Анастасия Крайнюк. Иллюстраторка. Ростов – Тбилиси
– До войны я работала с российскими медиа, иллюстрировала различные тексты, например, об убийствах в тюрьмах. Проекты были единичными, но я поняла, что хочу развиваться в этом направлении. Когда началась война, мы с мужем за неделю собрали вещи и уехали в Грузию, все было впопыхах и на панике. Мой супруг – журналист, ему в России грозила тюрьма, и я не представляла, как в этом можно жить. Не знала, как я буду существовать, если не уеду.
Девушка из Украины написала, что не имеет значения, что снится людям в России, пока Украину бомбят
После переезда у меня был ступор, я находилась в полном хаосе. Я поняла, что будет неуместно делать что-то не о войне, тем более раз уж я уехала. Первое время я создавала просто какие-то антивоенные картины, которые участвовали в благотворительных аукционах, – мне хотелось хоть как-то помочь украинцам. Но потом появился проект "Сны во время войны" – я тогда прочитала текст о снах жителей Третьего рейха, мне показалось это очень интересным. Мне до войны сны не особо снились, а когда мы уехали, почти каждую ночь я стала видеть кошмары. Первый сон проекта – мой сон о том, как человек убегает и ему нигде не рады. Моя основная цель – зафиксировать, что сейчас происходит в головах у людей. Сны – это очень честная картина, потому что это не что-то, что человек говорит сам, а то, что ему транслирует подсознание.

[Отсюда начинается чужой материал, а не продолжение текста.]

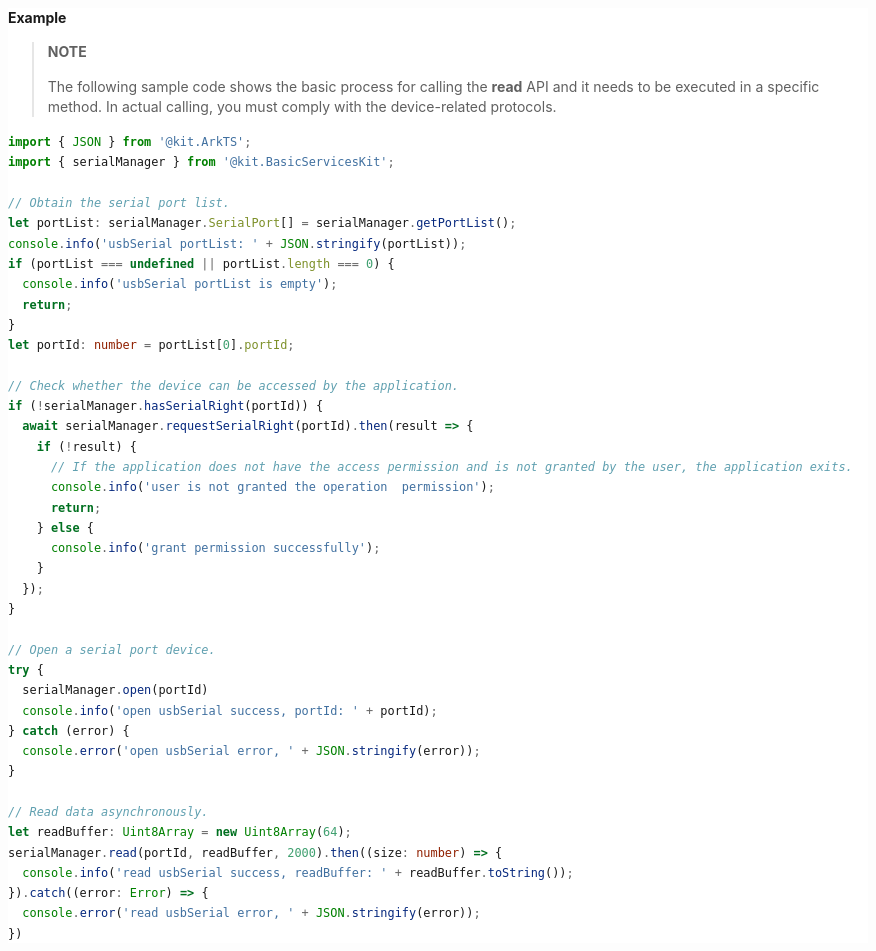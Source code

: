 **Example**

> **NOTE**
>
> The following sample code shows the basic process for calling the **read** API and it needs to be executed in a specific method. In actual calling, you must comply with the device-related protocols.


```ts
import { JSON } from '@kit.ArkTS';
import { serialManager } from '@kit.BasicServicesKit';

// Obtain the serial port list.
let portList: serialManager.SerialPort[] = serialManager.getPortList();
console.info('usbSerial portList: ' + JSON.stringify(portList));
if (portList === undefined || portList.length === 0) {
  console.info('usbSerial portList is empty');
  return;
}
let portId: number = portList[0].portId;

// Check whether the device can be accessed by the application.
if (!serialManager.hasSerialRight(portId)) {
  await serialManager.requestSerialRight(portId).then(result => {
    if (!result) {
      // If the application does not have the access permission and is not granted by the user, the application exits.
      console.info('user is not granted the operation  permission');
      return;
    } else {
      console.info('grant permission successfully');
    }
  });
}

// Open a serial port device.
try {
  serialManager.open(portId)
  console.info('open usbSerial success, portId: ' + portId);
} catch (error) {
  console.error('open usbSerial error, ' + JSON.stringify(error));
}

// Read data asynchronously.
let readBuffer: Uint8Array = new Uint8Array(64);
serialManager.read(portId, readBuffer, 2000).then((size: number) => {
  console.info('read usbSerial success, readBuffer: ' + readBuffer.toString());
}).catch((error: Error) => {
  console.error('read usbSerial error, ' + JSON.stringify(error));
})
```
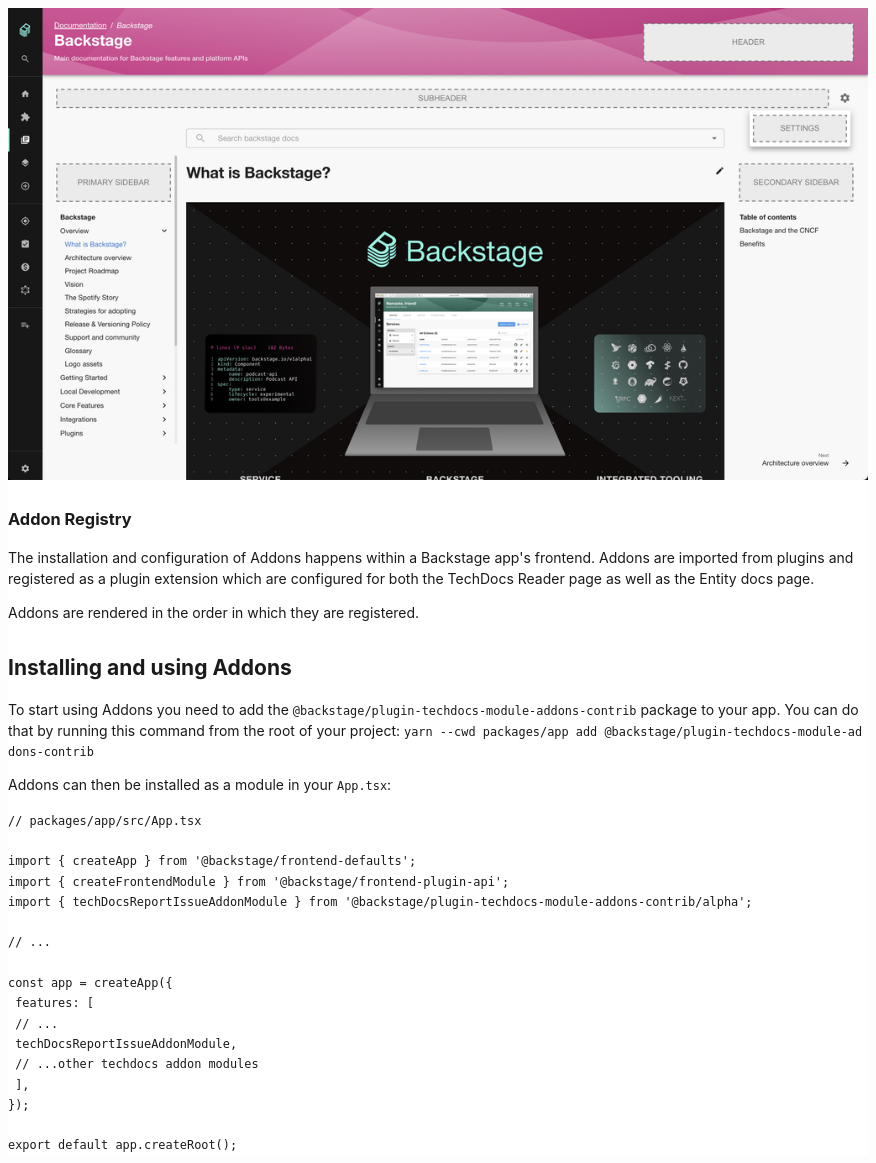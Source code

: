 ![TechDocs Addon Location Guide](../../assets/techdocs/addon-locations.png)

### Addon Registry

The installation and configuration of Addons happens within a Backstage app's
frontend. Addons are imported from plugins and registered as a plugin extension which
are configured for both the TechDocs Reader page as well as the Entity docs page.

Addons are rendered in the order in which they are registered.

## Installing and using Addons

To start using Addons you need to add the `@backstage/plugin-techdocs-module-addons-contrib` package to your app. You can do that by running this command from the root of your project: `yarn --cwd packages/app add @backstage/plugin-techdocs-module-addons-contrib`

Addons can then be installed as a module in your `App.tsx`:

```tsx
// packages/app/src/App.tsx

import { createApp } from '@backstage/frontend-defaults';
import { createFrontendModule } from '@backstage/frontend-plugin-api';
import { techDocsReportIssueAddonModule } from '@backstage/plugin-techdocs-module-addons-contrib/alpha';

// ...

const app = createApp({
 features: [
 // ...
 techDocsReportIssueAddonModule,
 // ...other techdocs addon modules
 ],
});

export default app.createRoot();
```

В своих соцсетях я стала собирать рассказы от других людей, и поняла, что это кладезь. У меня бегали мурашки, когда я их читала. Мои работы увидели журналисты "Медузы" и предложили проиллюстрировать сны их читателей. Там был вообще полный срыв головы, истории были похожи между собой. Например, что-то про цензуру: у девушки земля изо рта сыпется, и она не может дышать. Или сны про Путина – мой любимый о том, как Путин течет из крана и девушка должна поймать его в бутылку, иначе он начнет еще одну войну. Я поняла, что хочу все это зафиксировать в одном журнале, и все сны разделила на главы: цензура, диктатура, преследования и т.д. Всего получилось 10 глав.

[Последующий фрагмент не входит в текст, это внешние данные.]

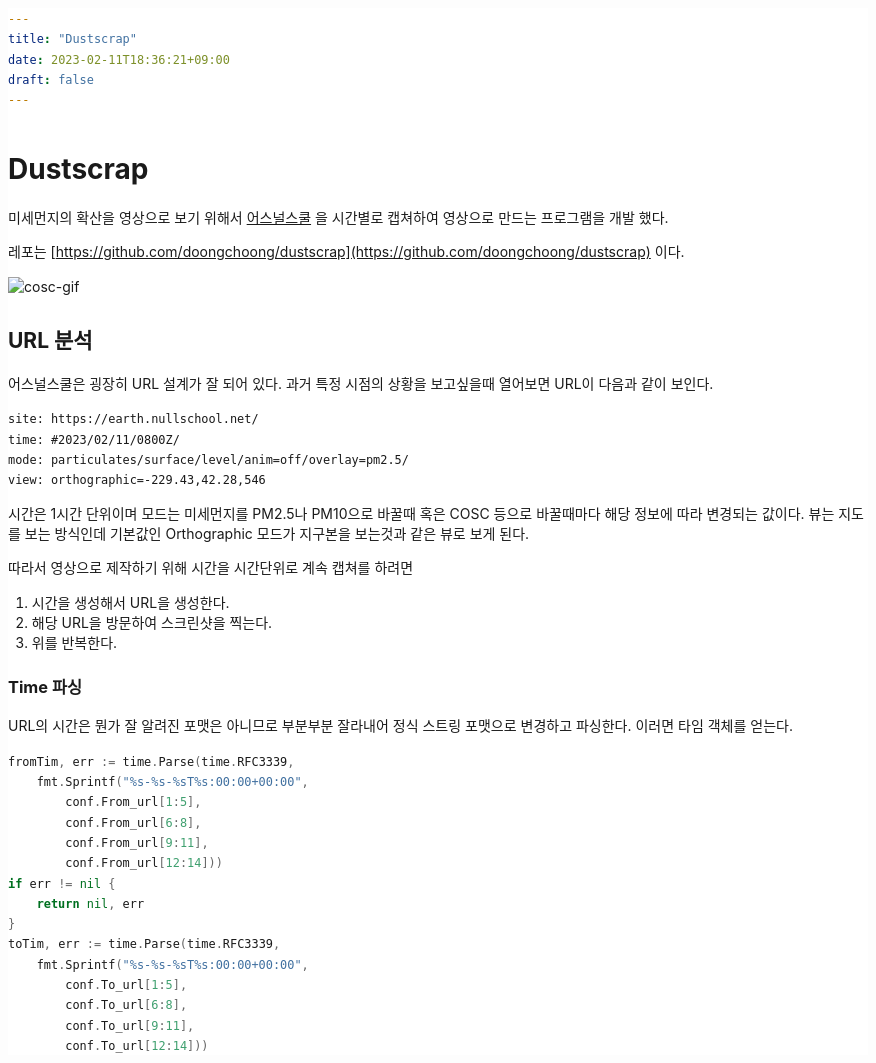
 ```yaml
---
title: "Dustscrap"
date: 2023-02-11T18:36:21+09:00
draft: false
---
```


# Dustscrap

미세먼지의 확산을 영상으로 보기 위해서 [어스널스쿨](https://earth.nullschool.net/)
을 시간별로 캡쳐하여 영상으로 만드는 프로그램을 개발 했다.

레포는 [https://github.com/doongchoong/dustscrap](https://github.com/doongchoong/dustscrap)
이다.

![cosc-gif](https://github.com/doongchoong/dustscrap/raw/main/dust.gif?raw=true)


## URL 분석

어스널스쿨은 굉장히 URL 설계가 잘 되어 있다. 
과거 특정 시점의 상황을 보고싶을때
열어보면 URL이 다음과 같이 보인다.

```txt
site: https://earth.nullschool.net/
time: #2023/02/11/0800Z/
mode: particulates/surface/level/anim=off/overlay=pm2.5/
view: orthographic=-229.43,42.28,546
```

시간은 1시간 단위이며 모드는 미세먼지를 PM2.5나 PM10으로 바꿀때 혹은 COSC 등으로 바꿀때마다 해당 정보에 따라 변경되는 값이다. 뷰는 지도를 보는 방식인데 기본값인 Orthographic 모드가 지구본을 보는것과 같은 뷰로 보게 된다.

따라서 영상으로 제작하기 위해 시간을 시간단위로 계속 캡쳐를 하려면 
1. 시간을 생성해서 URL을 생성한다. 
2. 해당 URL을 방문하여 스크린샷을 찍는다. 
3. 위를 반복한다. 


### Time 파싱

URL의 시간은 뭔가 잘 알려진 포맷은 아니므로
부분부분 잘라내어 정식 스트링 포맷으로 변경하고 파싱한다.
이러면 타임 객체를 얻는다.

```go
fromTim, err := time.Parse(time.RFC3339,
    fmt.Sprintf("%s-%s-%sT%s:00:00+00:00",
        conf.From_url[1:5],
        conf.From_url[6:8],
        conf.From_url[9:11],
        conf.From_url[12:14]))
if err != nil {
    return nil, err
}
toTim, err := time.Parse(time.RFC3339,
    fmt.Sprintf("%s-%s-%sT%s:00:00+00:00",
        conf.To_url[1:5],
        conf.To_url[6:8],
        conf.To_url[9:11],
        conf.To_url[12:14]))
```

Мне очень хотелось понять, что чувствуют люди, которые остались в России, и как на это будут реагировать в Украине и Беларуси. Когда проект разлетелся, мне начали присылать сны люди из разных стран. И мне показалось, что этот проект об объединении – незнакомые между собой люди видят одинаковые сны, это удивительно. Мы находимся в разных точках, но у всех в головах происходит одно и то же. Я увидела просто страшные картины, я увидела, что людям не все равно.
На проект реагировали положительно, но были и негативные комментарии, один из них я особенно запомнила. Девушка из Украины написала, что не имеет значения, что снится людям в России, пока Украину бомбят, и что этот проект неуместен. Я много думала об этом и поняла, что уместен. Потому что нельзя просто закрыть глаза и никак не прорабатывать то, что происходит в России и что там люди чувствуют. Это важно. Плюс я проект затевала как благотворительный – все средства от продажи журнала отправила организациям, которые в Тбилиси занимаются помощью беженцам.
Не знаю, возможно ли как-то сейчас повлиять на войну. Если я не могу, то буду хотя бы фиксировать происходящее. Разумеется, это часть борьбы, это важно и нужно для самих художников, как минимум для будущей истории. Через работы отражается происходящее, но сможет ли это остановить войну? Мне кажется, что нет. Я не знаю, что может ее остановить.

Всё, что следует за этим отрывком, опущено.